John S. Pillsbury Biography

In 1855 a Yankee merchant toured the western frontier and chose St. Anthony (now part of Minneapolis) as his home. The decision was fortunate, both for John Pillsbury and for the state to which he brought a combination of business and political savvy and benevolent concern for others. In forty-six years as a Minnesotan, Pillsbury helped establish the firm that became the world’s largest flour-milling business, served three times as governor, and contributed—generously and often anonymously—to numerous causes he deemed worthy.

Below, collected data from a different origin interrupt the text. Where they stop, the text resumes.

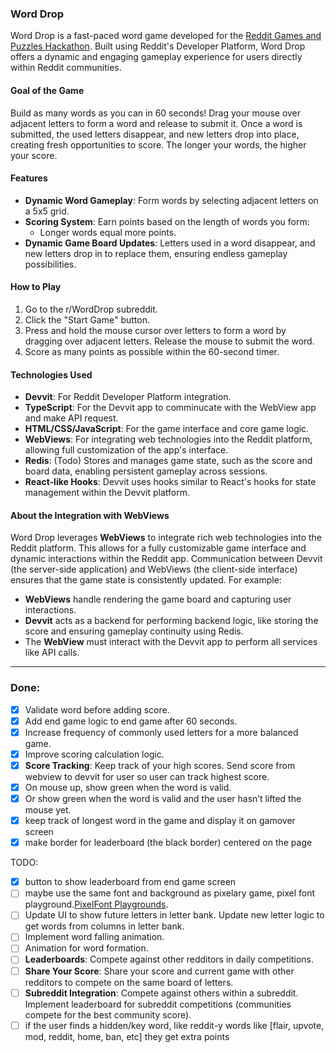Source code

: ### Word Drop

Word Drop is a fast-paced word game developed for the [Reddit Games and Puzzles Hackathon](https://redditgamesandpuzzles.devpost.com/). Built using Reddit's Developer Platform, Word Drop offers a dynamic and engaging gameplay experience for users directly within Reddit communities.

#### Goal of the Game

Build as many words as you can in 60 seconds! Drag your mouse over adjacent letters to form a word and release to submit it. Once a word is submitted, the used letters disappear, and new letters drop into place, creating fresh opportunities to score. The longer your words, the higher your score.

#### Features

- **Dynamic Word Gameplay**: Form words by selecting adjacent letters on a 5x5 grid.
- **Scoring System**: Earn points based on the length of words you form:
  - Longer words equal more points.
- **Dynamic Game Board Updates**: Letters used in a word disappear, and new letters drop in to replace them, ensuring endless gameplay possibilities.

#### How to Play
1. Go to the r/WordDrop subreddit.
2. Click the "Start Game" button.
3. Press and hold the mouse cursor over letters to form a word by dragging over adjacent letters. Release the mouse to submit the word.
4. Score as many points as possible within the 60-second timer.

#### Technologies Used

- **Devvit**: For Reddit Developer Platform integration.
- **TypeScript**: For the Devvit app to comminucate with the WebView app and make API request.
- **HTML/CSS/JavaScript**: For the game interface and core game logic.
- **WebViews**: For integrating web technologies into the Reddit platform, allowing full customization of the app's interface.
- **Redis**: (Todo) Stores and manages game state, such as the score and board data, enabling persistent gameplay across sessions.
- **React-like Hooks**: Devvit uses hooks similar to React's hooks for state management within the Devvit platform.

#### About the Integration with WebViews

Word Drop leverages **WebViews** to integrate rich web technologies into the Reddit platform. This allows for a fully customizable game interface and dynamic interactions within the Reddit app. Communication between Devvit (the server-side application) and WebViews (the client-side interface) ensures that the game state is consistently updated. For example:
- **WebViews** handle rendering the game board and capturing user interactions.
- **Devvit** acts as a backend for performing backend logic, like storing the score and ensuring gameplay continuity using Redis.
- The **WebView** must interact with the Devvit app to perform all services like API calls.

---

### Done:

- [x] Validate word before adding score.
- [x] Add end game logic to end game after 60 seconds.
- [x] Increase frequency of commonly used letters for a more balanced game.
- [x] Improve scoring calculation logic.
- [x] **Score Tracking**: Keep track of your high scores. Send score from webview to devvit for user so user can track highest score.
- [x] On mouse up, show green when the word is valid.
- [x] Or show green when the word is valid and the user hasn’t lifted the mouse yet.
- [x] keep track of longest word in the game and display it on gamover screen
- [x] make border for leaderboard (the black border) centered on the page

TODO:
- [x] button to show leaderboard from end game screen
- [ ] maybe use the same font and background as pixelary game, pixel font playground.[PixelFont Playgrounds](https://developers.reddit.com/docs/showcase/playgrounds).
- [ ] Update UI to show future letters in letter bank. Update new letter logic to get words from columns in letter bank.
- [ ] Implement word falling animation.
- [ ] Animation for word formation.
- [ ] **Leaderboards**: Compete against other redditors in daily competitions.
- [ ] **Share Your Score**: Share your score and current game with other redditors to compete on the same board of letters.
- [ ] **Subreddit Integration**: Compete against others within a subreddit. Implement leaderboard for subreddit competitions (communities compete for the best community score).
- [ ] if the user finds a hidden/key word, like reddit-y words like [flair, upvote, mod, reddit, home, ban, etc] they get extra points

Primarily an entrepreneur, Pillsbury pursued commercial enterprises in hardware, real estate, and lumber before founding, with his family, C.A. Pillsbury and Company. Meanwhile Republican luminaries, impressed by his industry and integrity, urged him to enter politics, first as a city council member and later as a state senator. In the latter role, he engineered the financial salvation of the University of Minnesota by streamlining its administration and retiring its debts. This “Father of the University,” who had completed no more than a common-school education, became president of the board of regents and a lifelong benefactor of the institution he had saved from bankruptcy.

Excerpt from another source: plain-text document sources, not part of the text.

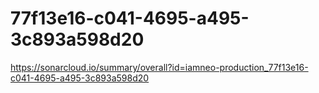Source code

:# 77f13e16-c041-4695-a495-3c893a598d20
https://sonarcloud.io/summary/overall?id=iamneo-production_77f13e16-c041-4695-a495-3c893a598d20
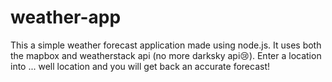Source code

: # weather-app
 This a simple weather forecast application made using node.js. It uses both the mapbox and weatherstack api (no more darksky api😢). 
 Enter a location into ... well location and you will get back an accurate forecast!
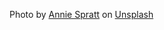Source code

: Photo by <a href="https://unsplash.com/@anniespratt?utm_content=creditCopyText&utm_medium=referral&utm_source=unsplash">Annie Spratt</a> on <a href="https://unsplash.com/photos/gold-and-black-labeled-box-11Q09hd-xjg?utm_content=creditCopyText&utm_medium=referral&utm_source=unsplash">Unsplash</a>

As Minnesota’s eighth governor, Pillsbury was a practical and compassionate administrator, finally resolving a sensitive railroad bond issue and increasing aid to those ravaged by the grasshopper plague. He also encouraged legislators to create the office of public examiner to detect and purge corruption in public office.

Pillsbury devoted his final twenty years to commercial and civic projects. His fortune was immense, as were his gifts to various charities and, especially, to the University of Minnesota. Corporate generosity to cultural and educational institutions, which Pillsbury practiced and encouraged, has since become a Minnesota tradition.